*Study material*:
▬▬▬▬▬▬▬▬▬▬

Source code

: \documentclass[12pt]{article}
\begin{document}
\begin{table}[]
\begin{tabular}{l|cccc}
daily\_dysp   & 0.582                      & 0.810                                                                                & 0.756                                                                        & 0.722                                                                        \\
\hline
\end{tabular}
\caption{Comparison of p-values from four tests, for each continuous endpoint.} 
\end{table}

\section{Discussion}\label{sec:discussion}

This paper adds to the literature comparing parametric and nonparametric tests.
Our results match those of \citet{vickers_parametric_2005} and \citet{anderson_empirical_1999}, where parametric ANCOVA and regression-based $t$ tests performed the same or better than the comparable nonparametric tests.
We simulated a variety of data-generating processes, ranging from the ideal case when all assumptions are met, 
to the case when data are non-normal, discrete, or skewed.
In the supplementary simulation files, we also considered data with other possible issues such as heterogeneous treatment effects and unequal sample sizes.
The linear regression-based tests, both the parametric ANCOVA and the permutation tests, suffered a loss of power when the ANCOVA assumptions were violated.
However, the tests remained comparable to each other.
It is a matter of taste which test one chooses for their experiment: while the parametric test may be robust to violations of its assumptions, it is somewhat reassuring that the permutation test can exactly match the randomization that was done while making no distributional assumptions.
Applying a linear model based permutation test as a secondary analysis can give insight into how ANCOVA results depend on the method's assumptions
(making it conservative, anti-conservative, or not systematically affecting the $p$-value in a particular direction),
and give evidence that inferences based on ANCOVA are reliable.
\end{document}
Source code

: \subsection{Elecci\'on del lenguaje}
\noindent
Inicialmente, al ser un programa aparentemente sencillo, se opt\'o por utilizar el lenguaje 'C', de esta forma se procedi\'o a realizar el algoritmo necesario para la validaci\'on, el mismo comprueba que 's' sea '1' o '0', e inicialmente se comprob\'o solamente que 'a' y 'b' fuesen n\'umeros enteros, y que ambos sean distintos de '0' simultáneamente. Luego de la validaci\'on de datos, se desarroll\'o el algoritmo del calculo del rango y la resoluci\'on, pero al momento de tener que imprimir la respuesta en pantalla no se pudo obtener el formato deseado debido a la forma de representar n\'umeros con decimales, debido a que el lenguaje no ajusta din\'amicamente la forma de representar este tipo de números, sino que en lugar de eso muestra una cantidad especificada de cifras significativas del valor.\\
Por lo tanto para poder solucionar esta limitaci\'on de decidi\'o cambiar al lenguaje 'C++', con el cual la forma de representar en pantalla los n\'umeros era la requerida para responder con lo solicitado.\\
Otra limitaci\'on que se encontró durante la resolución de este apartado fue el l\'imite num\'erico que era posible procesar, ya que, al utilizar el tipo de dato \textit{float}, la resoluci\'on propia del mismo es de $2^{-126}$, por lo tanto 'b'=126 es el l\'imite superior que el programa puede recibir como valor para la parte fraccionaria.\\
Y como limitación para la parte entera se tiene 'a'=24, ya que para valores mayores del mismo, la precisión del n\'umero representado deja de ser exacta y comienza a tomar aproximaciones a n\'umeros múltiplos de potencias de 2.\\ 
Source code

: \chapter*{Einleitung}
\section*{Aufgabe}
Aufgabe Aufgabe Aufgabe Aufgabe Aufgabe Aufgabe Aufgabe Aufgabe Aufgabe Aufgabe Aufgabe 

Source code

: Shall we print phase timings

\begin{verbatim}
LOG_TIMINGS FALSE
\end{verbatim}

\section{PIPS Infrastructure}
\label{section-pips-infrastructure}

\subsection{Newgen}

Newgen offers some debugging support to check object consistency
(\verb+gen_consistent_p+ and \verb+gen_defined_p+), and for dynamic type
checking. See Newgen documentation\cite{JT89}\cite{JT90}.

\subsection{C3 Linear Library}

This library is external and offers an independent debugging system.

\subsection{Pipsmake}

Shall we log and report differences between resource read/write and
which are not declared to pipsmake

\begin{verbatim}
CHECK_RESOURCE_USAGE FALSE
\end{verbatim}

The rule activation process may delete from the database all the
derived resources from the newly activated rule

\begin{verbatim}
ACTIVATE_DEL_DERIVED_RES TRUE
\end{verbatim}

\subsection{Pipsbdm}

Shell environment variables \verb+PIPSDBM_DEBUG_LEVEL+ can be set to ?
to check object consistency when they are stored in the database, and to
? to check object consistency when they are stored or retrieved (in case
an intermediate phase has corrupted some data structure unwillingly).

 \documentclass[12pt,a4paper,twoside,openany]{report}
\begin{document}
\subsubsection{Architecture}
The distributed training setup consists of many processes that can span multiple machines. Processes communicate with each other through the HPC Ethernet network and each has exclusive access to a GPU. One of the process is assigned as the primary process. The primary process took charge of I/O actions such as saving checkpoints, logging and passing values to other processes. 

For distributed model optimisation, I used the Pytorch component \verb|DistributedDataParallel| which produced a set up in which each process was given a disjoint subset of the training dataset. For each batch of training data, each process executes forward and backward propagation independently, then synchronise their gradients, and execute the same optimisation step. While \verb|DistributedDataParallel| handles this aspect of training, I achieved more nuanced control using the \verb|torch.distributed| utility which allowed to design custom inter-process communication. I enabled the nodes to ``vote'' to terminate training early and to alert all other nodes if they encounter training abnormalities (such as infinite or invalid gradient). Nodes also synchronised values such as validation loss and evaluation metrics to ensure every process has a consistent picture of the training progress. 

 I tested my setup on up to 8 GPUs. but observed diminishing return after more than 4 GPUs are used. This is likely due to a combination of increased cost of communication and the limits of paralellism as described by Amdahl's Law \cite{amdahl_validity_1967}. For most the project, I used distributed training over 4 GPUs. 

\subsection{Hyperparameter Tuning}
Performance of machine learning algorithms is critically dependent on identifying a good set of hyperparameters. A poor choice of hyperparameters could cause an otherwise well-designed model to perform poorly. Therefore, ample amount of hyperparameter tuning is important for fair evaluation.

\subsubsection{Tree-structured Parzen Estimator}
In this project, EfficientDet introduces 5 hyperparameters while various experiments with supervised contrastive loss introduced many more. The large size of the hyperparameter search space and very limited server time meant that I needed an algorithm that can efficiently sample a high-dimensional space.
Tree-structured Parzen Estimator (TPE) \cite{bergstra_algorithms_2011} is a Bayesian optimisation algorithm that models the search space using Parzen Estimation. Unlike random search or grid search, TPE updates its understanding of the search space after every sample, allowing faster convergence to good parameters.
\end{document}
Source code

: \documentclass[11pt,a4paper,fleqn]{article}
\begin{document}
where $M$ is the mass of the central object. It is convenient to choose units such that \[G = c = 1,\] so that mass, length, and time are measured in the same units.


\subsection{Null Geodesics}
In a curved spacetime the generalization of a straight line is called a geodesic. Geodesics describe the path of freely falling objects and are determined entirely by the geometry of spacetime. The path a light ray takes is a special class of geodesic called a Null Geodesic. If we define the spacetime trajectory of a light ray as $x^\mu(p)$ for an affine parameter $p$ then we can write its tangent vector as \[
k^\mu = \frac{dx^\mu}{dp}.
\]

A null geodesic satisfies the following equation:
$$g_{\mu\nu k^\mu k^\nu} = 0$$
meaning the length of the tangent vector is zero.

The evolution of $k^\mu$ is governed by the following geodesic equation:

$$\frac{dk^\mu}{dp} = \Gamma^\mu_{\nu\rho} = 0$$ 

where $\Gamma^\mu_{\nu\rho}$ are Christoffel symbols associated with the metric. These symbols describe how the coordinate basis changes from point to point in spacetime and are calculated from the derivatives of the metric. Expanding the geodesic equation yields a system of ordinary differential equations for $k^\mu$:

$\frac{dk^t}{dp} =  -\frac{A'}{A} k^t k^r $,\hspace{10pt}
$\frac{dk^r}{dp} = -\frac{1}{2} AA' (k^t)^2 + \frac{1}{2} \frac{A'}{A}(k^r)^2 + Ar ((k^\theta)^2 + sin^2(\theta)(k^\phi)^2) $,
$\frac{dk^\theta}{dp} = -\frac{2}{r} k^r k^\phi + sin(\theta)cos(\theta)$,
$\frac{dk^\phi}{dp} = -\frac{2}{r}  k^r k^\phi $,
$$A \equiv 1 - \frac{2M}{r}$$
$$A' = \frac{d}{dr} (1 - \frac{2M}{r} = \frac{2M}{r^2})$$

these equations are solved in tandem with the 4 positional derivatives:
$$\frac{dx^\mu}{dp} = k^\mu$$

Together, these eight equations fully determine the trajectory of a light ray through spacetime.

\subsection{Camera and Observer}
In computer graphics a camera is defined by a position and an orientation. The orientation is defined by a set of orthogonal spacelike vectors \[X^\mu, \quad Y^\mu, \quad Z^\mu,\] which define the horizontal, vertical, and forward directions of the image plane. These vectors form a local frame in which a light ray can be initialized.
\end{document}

▬▬▬▬▬▬▬▬▬▬

*Problem description*: If a line in the data holds the string "write", copy that line.

*Answer*:
Shall we log and report differences between resource read/write and
In a curved spacetime the generalization of a straight line is called a geodesic. Geodesics describe the path of freely falling objects and are determined entirely by the geometry of spacetime. The path a light ray takes is a special class of geodesic called a Null Geodesic. If we define the spacetime trajectory of a light ray as $x^\mu(p)$ for an affine parameter $p$ then we can write its tangent vector as \[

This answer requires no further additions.